[[ Records supplied, beginning ]]

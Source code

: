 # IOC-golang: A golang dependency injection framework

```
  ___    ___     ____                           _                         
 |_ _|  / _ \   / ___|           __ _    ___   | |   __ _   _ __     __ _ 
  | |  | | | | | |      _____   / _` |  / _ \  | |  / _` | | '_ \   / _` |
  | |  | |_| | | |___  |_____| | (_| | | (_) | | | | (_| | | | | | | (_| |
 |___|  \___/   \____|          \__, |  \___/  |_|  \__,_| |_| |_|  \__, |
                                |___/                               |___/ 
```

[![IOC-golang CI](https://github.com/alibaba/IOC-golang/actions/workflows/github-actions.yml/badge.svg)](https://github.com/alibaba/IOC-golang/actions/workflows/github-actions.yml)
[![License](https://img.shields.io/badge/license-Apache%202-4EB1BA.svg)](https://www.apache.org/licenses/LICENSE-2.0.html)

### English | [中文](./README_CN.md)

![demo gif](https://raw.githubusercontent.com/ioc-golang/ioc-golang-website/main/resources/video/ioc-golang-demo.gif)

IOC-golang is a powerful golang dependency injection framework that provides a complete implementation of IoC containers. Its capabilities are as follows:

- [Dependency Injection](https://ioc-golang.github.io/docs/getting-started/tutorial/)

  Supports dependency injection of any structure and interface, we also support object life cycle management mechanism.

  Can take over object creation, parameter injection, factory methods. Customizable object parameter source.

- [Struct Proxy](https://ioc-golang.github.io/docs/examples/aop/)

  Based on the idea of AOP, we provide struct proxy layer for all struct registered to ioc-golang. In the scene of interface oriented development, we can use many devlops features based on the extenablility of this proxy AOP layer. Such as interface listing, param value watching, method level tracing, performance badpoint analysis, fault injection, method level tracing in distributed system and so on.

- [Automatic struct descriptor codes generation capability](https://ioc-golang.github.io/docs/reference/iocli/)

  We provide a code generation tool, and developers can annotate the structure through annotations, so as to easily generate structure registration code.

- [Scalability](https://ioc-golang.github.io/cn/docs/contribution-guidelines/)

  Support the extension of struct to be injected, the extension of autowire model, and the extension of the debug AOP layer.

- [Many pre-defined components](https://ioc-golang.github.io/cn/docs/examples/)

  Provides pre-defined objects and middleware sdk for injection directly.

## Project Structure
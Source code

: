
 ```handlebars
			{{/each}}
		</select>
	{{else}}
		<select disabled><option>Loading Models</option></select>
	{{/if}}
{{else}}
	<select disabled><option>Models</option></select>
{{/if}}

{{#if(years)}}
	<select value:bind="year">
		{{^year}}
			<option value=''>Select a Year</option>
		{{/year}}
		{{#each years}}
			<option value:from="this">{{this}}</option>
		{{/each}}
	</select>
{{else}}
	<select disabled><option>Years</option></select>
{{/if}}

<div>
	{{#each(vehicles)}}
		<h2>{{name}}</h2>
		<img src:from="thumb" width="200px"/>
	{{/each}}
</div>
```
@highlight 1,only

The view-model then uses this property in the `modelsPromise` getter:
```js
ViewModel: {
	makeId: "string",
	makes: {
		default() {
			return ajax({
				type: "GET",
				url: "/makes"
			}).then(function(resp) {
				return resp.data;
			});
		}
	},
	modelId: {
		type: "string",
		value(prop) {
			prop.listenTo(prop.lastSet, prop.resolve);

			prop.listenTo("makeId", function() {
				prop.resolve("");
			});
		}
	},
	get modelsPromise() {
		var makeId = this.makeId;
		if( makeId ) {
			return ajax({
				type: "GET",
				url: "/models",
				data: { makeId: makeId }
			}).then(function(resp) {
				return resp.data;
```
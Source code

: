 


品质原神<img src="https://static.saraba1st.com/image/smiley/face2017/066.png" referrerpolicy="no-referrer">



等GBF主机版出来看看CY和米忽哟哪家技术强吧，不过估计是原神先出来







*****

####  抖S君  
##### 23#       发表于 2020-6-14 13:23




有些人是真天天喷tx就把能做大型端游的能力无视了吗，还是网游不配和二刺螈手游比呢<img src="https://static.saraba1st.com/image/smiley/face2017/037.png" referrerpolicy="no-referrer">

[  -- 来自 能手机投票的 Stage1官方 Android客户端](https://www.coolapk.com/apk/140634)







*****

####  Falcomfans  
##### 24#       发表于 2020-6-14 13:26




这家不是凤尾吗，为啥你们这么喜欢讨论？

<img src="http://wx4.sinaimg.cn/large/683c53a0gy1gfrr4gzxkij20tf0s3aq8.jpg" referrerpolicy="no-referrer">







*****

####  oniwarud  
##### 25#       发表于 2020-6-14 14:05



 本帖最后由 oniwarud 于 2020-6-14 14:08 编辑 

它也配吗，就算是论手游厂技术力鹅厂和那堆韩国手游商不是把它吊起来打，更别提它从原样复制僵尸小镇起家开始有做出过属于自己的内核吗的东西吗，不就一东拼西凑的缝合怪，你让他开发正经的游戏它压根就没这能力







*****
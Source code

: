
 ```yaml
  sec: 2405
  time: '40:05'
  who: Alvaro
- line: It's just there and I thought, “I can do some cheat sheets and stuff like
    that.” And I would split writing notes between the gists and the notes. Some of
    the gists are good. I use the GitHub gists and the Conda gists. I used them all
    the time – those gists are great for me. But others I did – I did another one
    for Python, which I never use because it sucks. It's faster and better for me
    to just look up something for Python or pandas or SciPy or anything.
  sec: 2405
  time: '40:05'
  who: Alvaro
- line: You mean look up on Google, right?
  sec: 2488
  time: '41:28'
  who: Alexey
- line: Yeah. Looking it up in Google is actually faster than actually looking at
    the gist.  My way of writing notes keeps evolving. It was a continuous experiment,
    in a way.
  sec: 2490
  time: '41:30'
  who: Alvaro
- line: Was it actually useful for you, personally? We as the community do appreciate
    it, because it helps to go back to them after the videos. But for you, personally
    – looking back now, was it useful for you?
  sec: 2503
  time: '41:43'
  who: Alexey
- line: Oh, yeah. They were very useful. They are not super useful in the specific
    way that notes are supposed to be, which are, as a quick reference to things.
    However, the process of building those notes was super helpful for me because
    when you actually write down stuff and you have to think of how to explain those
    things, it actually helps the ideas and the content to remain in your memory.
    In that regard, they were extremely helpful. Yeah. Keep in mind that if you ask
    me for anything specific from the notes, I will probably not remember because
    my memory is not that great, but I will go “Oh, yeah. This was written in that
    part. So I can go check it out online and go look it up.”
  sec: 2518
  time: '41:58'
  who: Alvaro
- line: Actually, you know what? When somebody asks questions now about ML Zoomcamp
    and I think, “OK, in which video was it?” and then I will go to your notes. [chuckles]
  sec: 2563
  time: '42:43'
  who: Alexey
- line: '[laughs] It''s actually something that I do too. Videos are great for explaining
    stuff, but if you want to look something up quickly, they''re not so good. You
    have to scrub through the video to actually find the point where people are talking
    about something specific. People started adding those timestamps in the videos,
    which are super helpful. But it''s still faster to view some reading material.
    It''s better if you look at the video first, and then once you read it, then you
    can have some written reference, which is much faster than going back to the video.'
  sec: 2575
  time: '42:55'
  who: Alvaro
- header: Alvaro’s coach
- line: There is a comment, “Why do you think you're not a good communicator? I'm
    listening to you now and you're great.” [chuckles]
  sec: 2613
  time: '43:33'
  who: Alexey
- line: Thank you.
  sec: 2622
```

[[ Records supplied, end ]]

# Aim of the task
State the number of lines in the data that include the string "defined", and add nothing else.

# Output of the exercise
2